Artikel 5.4 Overgangsbepaling omzetting
1. Voor aanvragers die hun woonruimte al voor de inwerkingtreding van het verbod bedoeld in artikel 3.1.2 eerste lid, aantoonbaar verhuurden, geldt het verbod niet eerder dan zes maanden na inwerkingtreding van deze verordening.
2. Voor aanvragers in de gebieden, zoals opgenomen in bijlage 3 bij deze verordening, die voor de inwerkingtreding van het verbod zoals opgenomen in artikel 3.1.2, eerste lid, de woning aantoonbaar verhuurd hadden, geldt dat zij uitgezonderd worden van de weigeringsgrond zoals benoemd in artikel 3.3.1a, eerste lid.

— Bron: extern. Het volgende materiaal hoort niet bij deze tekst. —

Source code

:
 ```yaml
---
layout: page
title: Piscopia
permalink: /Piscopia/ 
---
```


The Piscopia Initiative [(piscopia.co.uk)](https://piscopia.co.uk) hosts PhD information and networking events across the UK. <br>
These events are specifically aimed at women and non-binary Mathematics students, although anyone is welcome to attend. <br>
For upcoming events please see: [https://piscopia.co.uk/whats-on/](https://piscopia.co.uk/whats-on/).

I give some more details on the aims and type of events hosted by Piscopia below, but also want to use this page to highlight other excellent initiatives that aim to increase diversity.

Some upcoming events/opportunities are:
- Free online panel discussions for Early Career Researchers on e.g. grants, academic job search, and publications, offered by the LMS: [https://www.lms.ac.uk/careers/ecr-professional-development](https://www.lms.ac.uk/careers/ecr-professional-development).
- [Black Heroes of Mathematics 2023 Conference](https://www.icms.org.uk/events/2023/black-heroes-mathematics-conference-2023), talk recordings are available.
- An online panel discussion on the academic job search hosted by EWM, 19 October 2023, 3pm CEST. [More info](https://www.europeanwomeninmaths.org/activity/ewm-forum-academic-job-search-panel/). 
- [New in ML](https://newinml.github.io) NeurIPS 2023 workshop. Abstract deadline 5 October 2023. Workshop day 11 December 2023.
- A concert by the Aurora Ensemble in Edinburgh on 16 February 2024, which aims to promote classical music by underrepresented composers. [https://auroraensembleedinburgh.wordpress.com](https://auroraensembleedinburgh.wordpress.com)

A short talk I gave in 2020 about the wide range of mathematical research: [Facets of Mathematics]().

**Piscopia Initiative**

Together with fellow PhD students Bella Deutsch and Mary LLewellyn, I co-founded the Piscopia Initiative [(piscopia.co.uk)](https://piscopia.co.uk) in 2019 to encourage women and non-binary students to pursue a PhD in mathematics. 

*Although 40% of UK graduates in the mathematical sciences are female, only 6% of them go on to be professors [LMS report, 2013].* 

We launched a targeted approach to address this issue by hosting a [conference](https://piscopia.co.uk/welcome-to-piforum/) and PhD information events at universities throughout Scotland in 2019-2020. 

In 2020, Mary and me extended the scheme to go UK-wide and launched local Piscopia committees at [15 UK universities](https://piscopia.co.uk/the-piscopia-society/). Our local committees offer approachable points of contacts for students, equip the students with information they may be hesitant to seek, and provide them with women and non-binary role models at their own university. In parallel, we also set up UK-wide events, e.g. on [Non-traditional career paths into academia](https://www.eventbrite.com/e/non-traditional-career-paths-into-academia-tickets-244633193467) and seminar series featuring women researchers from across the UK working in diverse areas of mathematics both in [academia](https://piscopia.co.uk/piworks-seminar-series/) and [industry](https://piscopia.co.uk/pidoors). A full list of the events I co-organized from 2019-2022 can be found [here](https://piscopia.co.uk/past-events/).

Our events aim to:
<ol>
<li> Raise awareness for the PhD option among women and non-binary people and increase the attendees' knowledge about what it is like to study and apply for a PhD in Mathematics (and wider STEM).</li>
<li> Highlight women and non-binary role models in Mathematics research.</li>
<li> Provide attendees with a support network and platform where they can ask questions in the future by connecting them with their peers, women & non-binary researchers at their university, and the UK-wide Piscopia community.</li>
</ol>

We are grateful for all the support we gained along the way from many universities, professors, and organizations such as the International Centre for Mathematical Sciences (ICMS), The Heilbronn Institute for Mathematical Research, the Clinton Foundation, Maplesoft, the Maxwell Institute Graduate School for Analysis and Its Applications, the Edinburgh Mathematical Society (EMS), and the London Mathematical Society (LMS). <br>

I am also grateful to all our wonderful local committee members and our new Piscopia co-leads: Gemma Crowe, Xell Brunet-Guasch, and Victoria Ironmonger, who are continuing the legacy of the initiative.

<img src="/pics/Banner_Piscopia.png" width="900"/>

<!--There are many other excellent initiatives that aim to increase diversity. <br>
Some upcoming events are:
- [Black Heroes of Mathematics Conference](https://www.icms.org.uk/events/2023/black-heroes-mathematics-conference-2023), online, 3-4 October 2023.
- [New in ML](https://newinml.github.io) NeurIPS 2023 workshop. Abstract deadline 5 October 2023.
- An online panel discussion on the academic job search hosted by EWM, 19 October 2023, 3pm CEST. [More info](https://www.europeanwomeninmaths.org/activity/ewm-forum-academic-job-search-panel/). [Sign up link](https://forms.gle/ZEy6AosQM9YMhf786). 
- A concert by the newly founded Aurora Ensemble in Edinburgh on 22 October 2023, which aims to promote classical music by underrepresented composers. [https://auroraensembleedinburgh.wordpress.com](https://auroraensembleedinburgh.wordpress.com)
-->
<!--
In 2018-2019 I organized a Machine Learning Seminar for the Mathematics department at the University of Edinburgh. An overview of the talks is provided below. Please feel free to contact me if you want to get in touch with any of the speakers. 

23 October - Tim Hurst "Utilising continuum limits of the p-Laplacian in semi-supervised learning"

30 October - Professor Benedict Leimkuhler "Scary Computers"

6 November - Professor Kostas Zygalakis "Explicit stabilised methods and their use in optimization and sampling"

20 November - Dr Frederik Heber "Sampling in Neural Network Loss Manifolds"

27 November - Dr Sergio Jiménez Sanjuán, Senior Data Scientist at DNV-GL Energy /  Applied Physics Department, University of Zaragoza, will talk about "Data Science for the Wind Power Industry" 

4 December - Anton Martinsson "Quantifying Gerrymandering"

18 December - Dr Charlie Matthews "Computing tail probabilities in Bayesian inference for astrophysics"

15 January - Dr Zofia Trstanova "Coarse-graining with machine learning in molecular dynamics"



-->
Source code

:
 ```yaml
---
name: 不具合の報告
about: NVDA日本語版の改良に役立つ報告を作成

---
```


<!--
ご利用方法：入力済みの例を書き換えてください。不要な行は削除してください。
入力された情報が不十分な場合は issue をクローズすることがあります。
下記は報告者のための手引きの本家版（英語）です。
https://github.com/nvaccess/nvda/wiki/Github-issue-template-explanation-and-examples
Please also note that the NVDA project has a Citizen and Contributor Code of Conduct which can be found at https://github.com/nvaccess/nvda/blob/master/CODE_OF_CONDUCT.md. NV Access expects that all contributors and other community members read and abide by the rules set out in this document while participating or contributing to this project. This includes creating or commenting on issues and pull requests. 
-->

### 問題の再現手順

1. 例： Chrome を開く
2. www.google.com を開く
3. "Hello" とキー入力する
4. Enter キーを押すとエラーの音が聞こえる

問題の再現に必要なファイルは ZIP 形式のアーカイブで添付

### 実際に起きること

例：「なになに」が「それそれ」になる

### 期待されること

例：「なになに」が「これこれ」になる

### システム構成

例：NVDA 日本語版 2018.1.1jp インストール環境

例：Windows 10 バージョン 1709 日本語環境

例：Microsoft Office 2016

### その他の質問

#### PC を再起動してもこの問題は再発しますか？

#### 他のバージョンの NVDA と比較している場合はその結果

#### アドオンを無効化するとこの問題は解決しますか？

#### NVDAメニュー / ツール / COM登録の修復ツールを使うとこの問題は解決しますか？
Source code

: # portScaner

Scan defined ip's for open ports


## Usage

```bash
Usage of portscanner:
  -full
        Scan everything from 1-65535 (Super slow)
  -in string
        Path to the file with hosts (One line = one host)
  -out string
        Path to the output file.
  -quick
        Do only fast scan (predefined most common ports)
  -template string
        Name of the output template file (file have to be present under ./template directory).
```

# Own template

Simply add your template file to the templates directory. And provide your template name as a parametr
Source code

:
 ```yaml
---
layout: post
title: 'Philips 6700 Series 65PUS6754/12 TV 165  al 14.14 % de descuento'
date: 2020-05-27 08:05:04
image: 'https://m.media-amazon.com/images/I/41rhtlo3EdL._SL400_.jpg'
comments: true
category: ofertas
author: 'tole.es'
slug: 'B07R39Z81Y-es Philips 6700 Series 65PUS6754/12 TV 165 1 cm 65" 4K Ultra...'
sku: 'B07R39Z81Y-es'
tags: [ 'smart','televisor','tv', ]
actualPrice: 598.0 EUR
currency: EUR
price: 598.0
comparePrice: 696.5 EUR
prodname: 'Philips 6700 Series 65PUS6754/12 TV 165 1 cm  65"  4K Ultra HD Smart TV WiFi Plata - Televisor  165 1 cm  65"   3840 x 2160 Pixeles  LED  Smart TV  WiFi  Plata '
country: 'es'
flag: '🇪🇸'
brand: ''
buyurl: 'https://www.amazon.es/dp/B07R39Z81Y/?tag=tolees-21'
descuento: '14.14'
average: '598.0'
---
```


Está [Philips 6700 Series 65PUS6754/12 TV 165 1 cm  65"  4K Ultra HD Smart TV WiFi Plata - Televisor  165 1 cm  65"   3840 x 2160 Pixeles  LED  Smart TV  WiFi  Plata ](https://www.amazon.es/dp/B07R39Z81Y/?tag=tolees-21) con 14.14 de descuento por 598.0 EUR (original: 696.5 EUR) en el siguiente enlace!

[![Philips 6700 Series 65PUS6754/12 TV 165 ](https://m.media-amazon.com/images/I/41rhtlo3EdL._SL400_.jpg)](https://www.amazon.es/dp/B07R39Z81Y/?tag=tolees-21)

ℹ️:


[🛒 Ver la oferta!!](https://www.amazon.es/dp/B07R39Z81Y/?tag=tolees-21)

3. Voor aanvragers die voor de inwerkingtreding van het verbod zoals opgenomen in artikel 3.1.2 eerste lid, de woning aantoonbaar verhuurd hadden, geldt dat zij worden uitgezonderd van de weigeringsgronden zoals opgenomen in artikel 3.3.1a, tweede lid onder a en b, met dien verstande dat aan de vergunningverlening de voorwaarde zal worden verbonden dat zij binnen twee jaar na vergunningverlening hun verhuur in lijn hebben gebracht met de toegestane situatie.
4. Voor aanvragers die voor de inwerkingtreding van het verbod zoals opgenomen in artikel 3.1.2, eerste lid, de woning aantoonbaar verhuurd hebben, geldt dat zij uitgezonderd worden van de weigeringsgronden zoals opgenomen in artikel 3.3.1a, tweede lid onder c of d.
5. De uitzonderingsbepalingen uit het eerste tot en met het vierde lid zijn niet van toepassing op aanvragers die zijn aangevangen met kamerverhuur in de periode waarin dit op grond van het Voorbereidingsbesluit Woningsplitsing en kamerverhuur Zaanstad verboden was, te weten de periode 2 april 2020 tot en met 1 april 2021.